◆ Task to carry out ◆
Whenever the string "console" turns up in a line of the data below, copy that line.

◆ Listed entries ◆
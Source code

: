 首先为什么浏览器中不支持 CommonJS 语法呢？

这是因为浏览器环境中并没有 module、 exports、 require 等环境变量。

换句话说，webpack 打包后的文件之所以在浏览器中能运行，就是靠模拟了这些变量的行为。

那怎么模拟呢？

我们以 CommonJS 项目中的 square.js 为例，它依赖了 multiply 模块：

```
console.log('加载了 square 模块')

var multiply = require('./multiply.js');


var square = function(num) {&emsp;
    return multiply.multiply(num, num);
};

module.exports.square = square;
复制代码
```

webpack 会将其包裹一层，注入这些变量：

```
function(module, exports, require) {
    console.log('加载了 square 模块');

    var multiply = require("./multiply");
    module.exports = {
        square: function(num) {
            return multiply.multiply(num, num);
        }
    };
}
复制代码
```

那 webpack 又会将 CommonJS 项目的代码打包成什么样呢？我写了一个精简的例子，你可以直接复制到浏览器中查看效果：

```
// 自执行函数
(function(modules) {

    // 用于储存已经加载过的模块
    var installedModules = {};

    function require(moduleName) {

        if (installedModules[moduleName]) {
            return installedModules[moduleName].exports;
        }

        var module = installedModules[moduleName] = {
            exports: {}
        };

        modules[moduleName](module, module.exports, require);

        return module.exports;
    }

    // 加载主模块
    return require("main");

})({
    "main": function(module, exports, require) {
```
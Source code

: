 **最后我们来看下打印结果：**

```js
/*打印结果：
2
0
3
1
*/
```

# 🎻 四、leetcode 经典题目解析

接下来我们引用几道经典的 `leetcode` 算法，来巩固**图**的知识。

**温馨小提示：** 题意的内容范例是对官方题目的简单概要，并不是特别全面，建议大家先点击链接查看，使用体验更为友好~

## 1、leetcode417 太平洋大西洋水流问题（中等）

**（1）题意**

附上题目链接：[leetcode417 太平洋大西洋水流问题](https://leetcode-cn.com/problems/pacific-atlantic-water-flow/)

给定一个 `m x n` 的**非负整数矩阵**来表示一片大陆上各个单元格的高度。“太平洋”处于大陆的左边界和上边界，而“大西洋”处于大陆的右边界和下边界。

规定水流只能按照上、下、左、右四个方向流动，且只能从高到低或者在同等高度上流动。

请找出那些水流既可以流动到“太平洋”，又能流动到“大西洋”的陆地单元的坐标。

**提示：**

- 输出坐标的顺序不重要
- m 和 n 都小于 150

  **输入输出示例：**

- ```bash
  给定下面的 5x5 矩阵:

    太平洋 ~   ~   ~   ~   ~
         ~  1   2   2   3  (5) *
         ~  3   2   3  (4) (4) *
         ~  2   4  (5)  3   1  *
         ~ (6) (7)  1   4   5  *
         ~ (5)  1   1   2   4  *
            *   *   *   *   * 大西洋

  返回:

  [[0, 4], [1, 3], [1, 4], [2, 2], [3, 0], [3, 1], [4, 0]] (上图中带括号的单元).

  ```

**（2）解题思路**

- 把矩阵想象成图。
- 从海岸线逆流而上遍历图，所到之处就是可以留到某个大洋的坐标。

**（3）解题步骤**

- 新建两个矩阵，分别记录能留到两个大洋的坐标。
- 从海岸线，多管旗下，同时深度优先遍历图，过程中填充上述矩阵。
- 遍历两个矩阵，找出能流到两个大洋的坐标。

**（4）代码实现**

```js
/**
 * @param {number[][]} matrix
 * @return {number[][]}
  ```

◆ Task answer ◆
console.log('加载了 square 模块')
    console.log('加载了 square 模块');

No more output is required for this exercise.